For each line below with the word "modules", write out a copy.

───── MATERIAL FOR THIS EXERCISE ─────

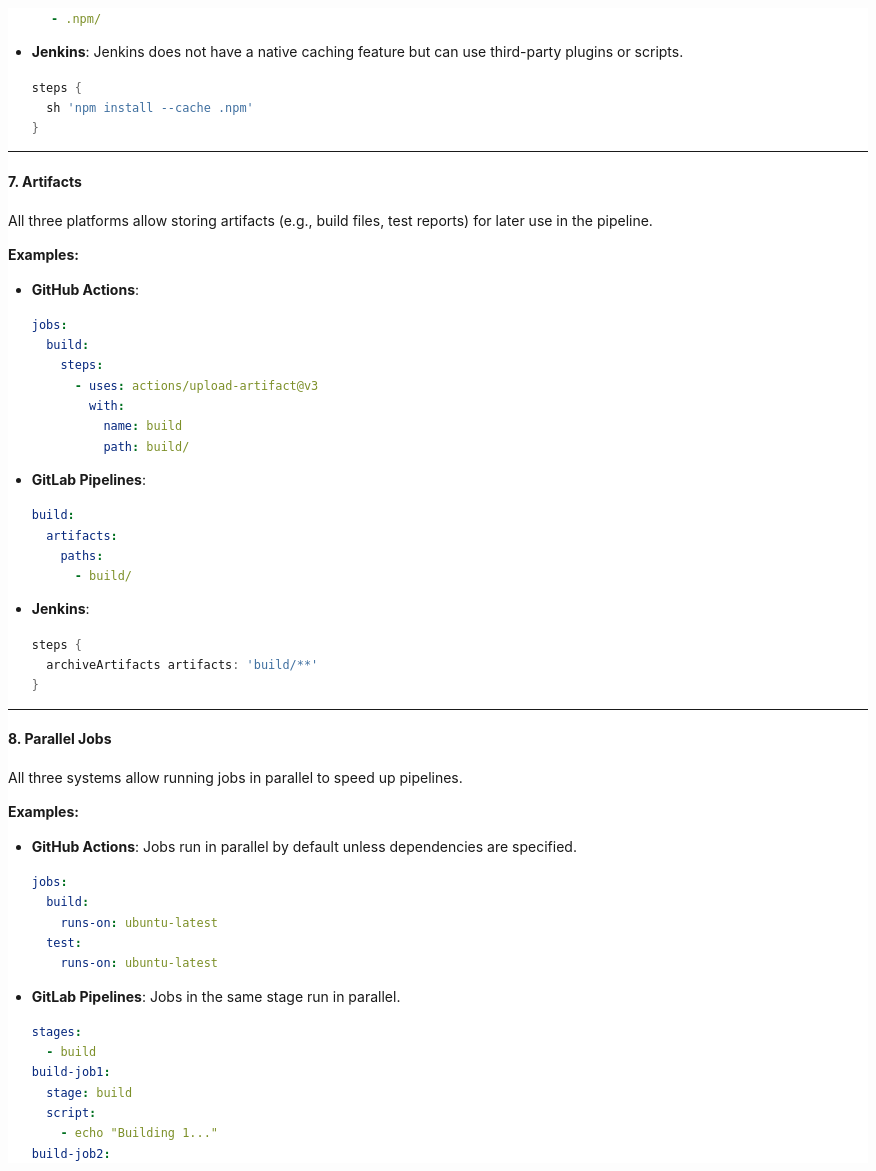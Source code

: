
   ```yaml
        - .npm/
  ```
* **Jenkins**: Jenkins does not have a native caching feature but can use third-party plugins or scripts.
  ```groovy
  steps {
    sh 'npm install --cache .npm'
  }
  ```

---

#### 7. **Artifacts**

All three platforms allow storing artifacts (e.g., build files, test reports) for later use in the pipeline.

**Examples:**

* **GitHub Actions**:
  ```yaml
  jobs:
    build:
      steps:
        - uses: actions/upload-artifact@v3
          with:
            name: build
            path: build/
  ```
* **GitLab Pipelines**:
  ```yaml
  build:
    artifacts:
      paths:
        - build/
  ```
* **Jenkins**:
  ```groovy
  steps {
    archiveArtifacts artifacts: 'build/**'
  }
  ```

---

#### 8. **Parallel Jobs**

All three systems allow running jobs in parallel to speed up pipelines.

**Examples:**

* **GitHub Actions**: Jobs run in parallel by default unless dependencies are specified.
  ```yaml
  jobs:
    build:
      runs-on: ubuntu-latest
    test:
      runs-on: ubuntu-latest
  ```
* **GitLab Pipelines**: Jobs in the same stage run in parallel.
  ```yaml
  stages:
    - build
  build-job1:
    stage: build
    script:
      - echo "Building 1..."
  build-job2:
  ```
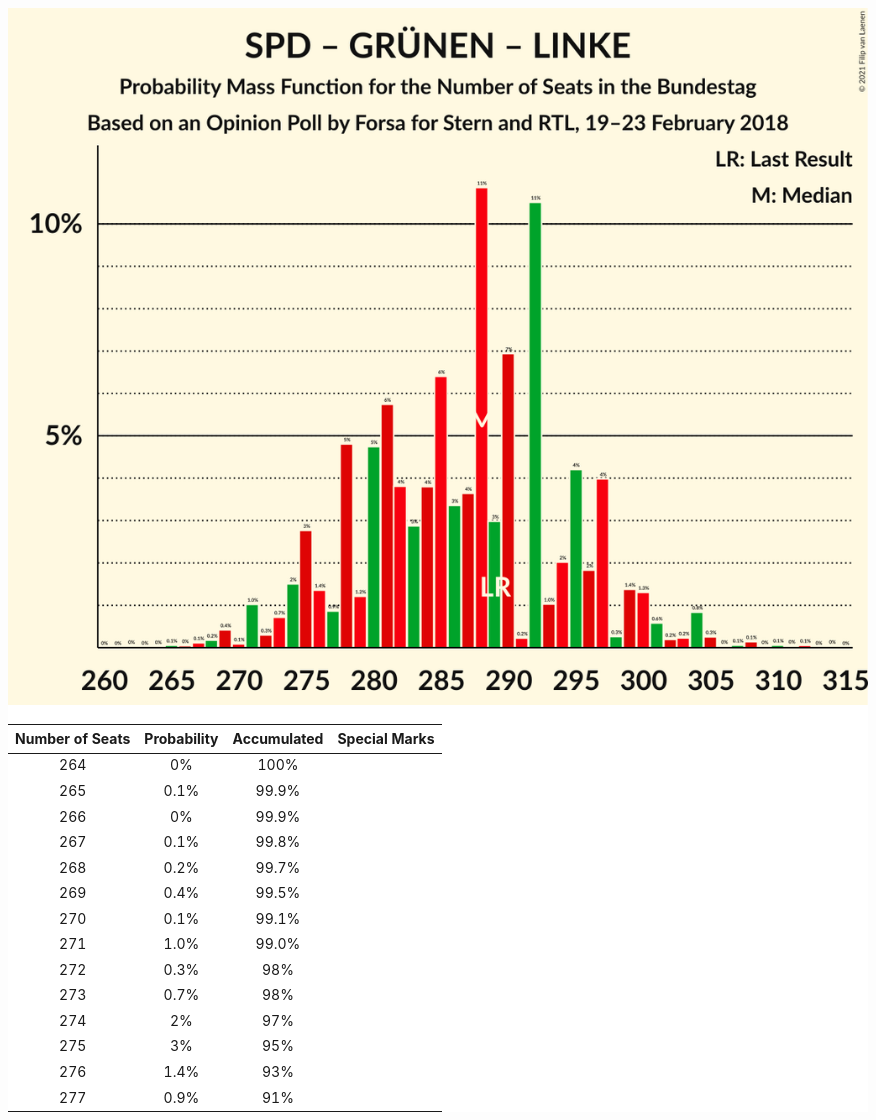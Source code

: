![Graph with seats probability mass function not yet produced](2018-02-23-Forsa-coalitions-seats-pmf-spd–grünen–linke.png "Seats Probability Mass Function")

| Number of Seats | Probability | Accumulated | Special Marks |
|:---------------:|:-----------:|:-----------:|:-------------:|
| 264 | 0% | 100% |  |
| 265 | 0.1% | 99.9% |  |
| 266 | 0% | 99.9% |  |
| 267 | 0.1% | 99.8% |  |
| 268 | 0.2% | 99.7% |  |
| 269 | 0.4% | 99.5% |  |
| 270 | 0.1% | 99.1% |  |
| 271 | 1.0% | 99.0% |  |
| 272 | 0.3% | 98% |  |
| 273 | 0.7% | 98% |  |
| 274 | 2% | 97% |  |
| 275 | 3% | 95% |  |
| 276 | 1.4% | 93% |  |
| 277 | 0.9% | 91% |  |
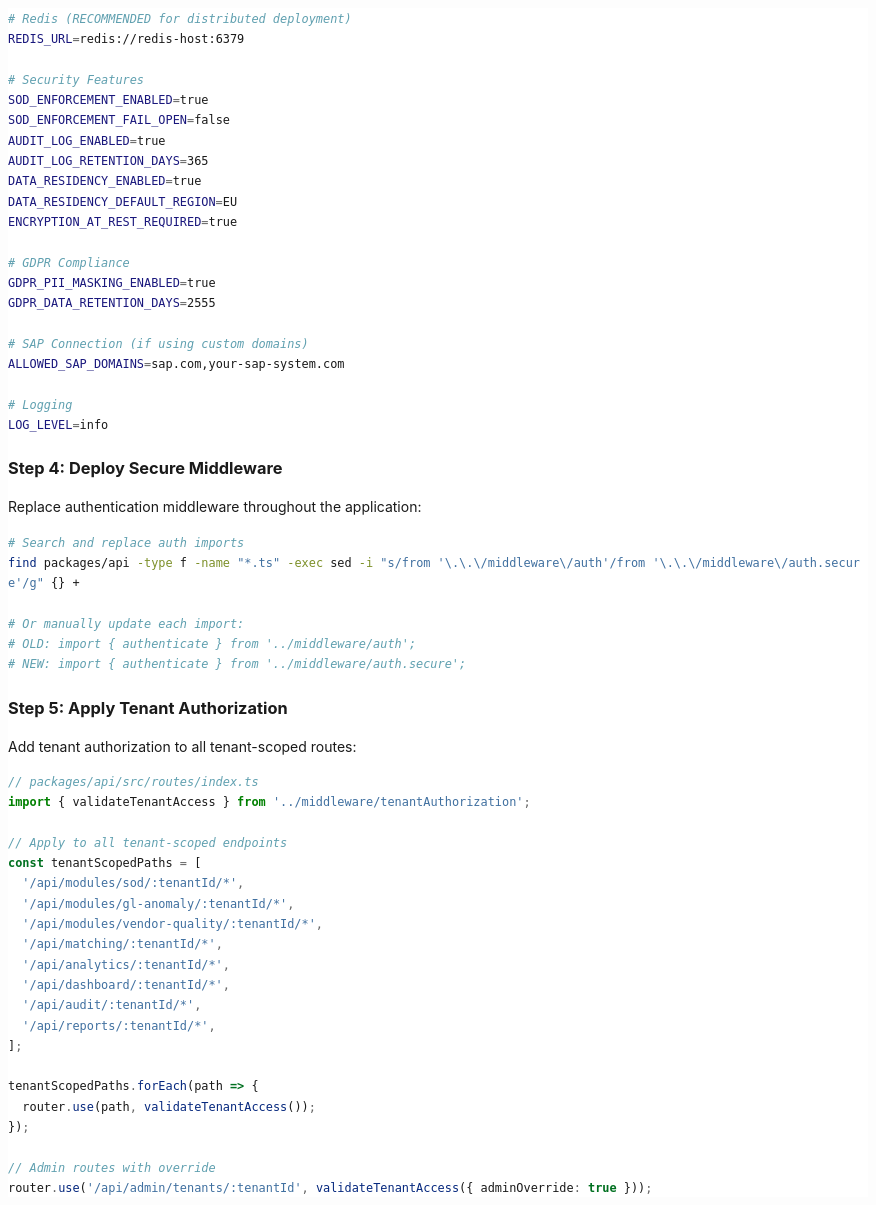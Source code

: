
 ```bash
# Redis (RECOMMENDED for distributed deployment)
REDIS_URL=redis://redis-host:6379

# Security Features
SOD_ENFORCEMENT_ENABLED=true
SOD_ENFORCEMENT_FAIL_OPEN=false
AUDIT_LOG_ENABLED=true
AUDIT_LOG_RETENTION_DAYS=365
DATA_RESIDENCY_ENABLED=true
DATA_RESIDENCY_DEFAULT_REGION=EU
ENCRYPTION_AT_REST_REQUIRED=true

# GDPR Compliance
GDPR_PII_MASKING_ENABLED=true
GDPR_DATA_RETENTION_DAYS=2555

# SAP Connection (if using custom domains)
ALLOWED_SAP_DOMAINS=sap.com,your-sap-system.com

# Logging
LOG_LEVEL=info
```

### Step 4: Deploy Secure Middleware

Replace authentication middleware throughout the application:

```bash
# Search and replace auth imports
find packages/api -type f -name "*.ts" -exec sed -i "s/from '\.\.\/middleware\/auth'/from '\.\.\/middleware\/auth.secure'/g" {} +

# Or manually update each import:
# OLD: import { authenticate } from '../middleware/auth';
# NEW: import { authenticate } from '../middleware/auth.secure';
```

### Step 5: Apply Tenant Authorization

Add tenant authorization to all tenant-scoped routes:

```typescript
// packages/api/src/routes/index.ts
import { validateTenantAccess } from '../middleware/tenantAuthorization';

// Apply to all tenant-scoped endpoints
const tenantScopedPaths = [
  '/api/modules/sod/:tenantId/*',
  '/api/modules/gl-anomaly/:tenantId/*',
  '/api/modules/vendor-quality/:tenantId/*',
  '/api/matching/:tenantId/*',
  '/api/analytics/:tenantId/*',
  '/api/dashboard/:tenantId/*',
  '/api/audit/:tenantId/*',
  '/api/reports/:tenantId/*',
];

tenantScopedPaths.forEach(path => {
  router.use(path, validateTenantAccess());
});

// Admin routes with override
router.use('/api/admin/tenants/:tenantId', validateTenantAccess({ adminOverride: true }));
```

─────

* SOLUTION TO THIS EXERCISE:
  '/api/modules/sod/:tenantId/*',
  '/api/modules/gl-anomaly/:tenantId/*',
  '/api/modules/vendor-quality/:tenantId/*',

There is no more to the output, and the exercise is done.